* _LISTED ENTRIES_:
####

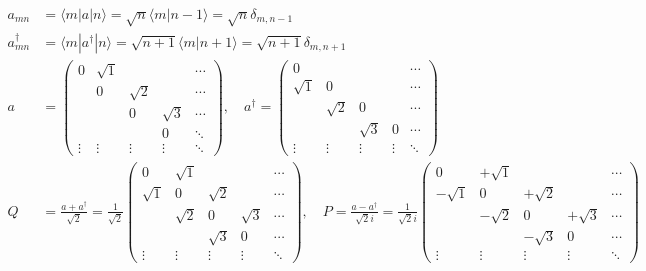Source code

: \documentclass[../../main.tex]{subfiles}
\begin{document}
\begin{align*}
    a_{mn} &= \langle m|a|n\rangle = \sqrt{n}\langle m|n-1\rangle = \sqrt{n}\delta_{m,n-1}\\
    a^{\dagger}_{mn} &= \langle m|a^{\dagger}|n\rangle = \sqrt{n+1}\langle m|n+1\rangle = \sqrt{n+1}\delta_{m,n+1}\\
    a &= \begin{pmatrix}
        0&\sqrt{1}& & &\cdots\\
         &0&\sqrt{2}& &\cdots\\
         & &0&\sqrt{3}&\cdots\\
         & & & 0&\ddots\\
        \vdots&\vdots&\vdots&\vdots&\ddots
    \end{pmatrix},\quad a^{\dagger} = \begin{pmatrix}
        0& & & &\cdots\\
        \sqrt{1}&0& & &\cdots\\
         &\sqrt{2}&0& &\cdots\\
         & &\sqrt{3}&0&\cdots\\
        \vdots&\vdots&\vdots&\vdots&\ddots
    \end{pmatrix}\\
    Q &= \frac{a + a^{\dagger}}{\sqrt{2}} = \frac{1}{\sqrt{2}}\begin{pmatrix}
        0&\sqrt{1}& & &\cdots\\
        \sqrt{1}&0&\sqrt{2}& &\cdots\\
         &\sqrt{2}&0&\sqrt{3}&\cdots\\
         & &\sqrt{3}&0&\cdots\\
        \vdots&\vdots&\vdots&\vdots&\ddots
    \end{pmatrix},\quad P = \frac{a - a^{\dagger}}{\sqrt{2}i} = \frac{1}{\sqrt{2}i}\begin{pmatrix}
        0&+\sqrt{1}& & &\cdots\\
        -\sqrt{1}&0&+\sqrt{2}& &\cdots\\
         &-\sqrt{2}&0&+\sqrt{3}&\cdots\\
         & &-\sqrt{3}&0&\cdots\\
        \vdots&\vdots&\vdots&\vdots&\ddots
    \end{pmatrix}
\end{align*}
\end{document}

####

* _INSTRUCTIONS TO FOLLOW_: Restate all entries exactly; pictures stay out.

* _PROBLEM SOLUTION_:
Source code

: \documentclass[../../main.tex]{subfiles}
\begin{document}
\begin{align*}
    a_{mn} &= \langle m|a|n\rangle = \sqrt{n}\langle m|n-1\rangle = \sqrt{n}\delta_{m,n-1}\\
    a^{\dagger}_{mn} &= \langle m|a^{\dagger}|n\rangle = \sqrt{n+1}\langle m|n+1\rangle = \sqrt{n+1}\delta_{m,n+1}\\
    a &= \begin{pmatrix}
        0&\sqrt{1}& & &\cdots\\
         &0&\sqrt{2}& &\cdots\\
         & &0&\sqrt{3}&\cdots\\
         & & & 0&\ddots\\
        \vdots&\vdots&\vdots&\vdots&\ddots
    \end{pmatrix},\quad a^{\dagger} = \begin{pmatrix}
        0& & & &\cdots\\
        \sqrt{1}&0& & &\cdots\\
         &\sqrt{2}&0& &\cdots\\
         & &\sqrt{3}&0&\cdots\\
        \vdots&\vdots&\vdots&\vdots&\ddots
    \end{pmatrix}\\
    Q &= \frac{a + a^{\dagger}}{\sqrt{2}} = \frac{1}{\sqrt{2}}\begin{pmatrix}
        0&\sqrt{1}& & &\cdots\\
        \sqrt{1}&0&\sqrt{2}& &\cdots\\
         &\sqrt{2}&0&\sqrt{3}&\cdots\\
         & &\sqrt{3}&0&\cdots\\
        \vdots&\vdots&\vdots&\vdots&\ddots
    \end{pmatrix},\quad P = \frac{a - a^{\dagger}}{\sqrt{2}i} = \frac{1}{\sqrt{2}i}\begin{pmatrix}
        0&+\sqrt{1}& & &\cdots\\
        -\sqrt{1}&0&+\sqrt{2}& &\cdots\\
         &-\sqrt{2}&0&+\sqrt{3}&\cdots\\
         & &-\sqrt{3}&0&\cdots\\
        \vdots&\vdots&\vdots&\vdots&\ddots
    \end{pmatrix}
\end{align*}
\end{document}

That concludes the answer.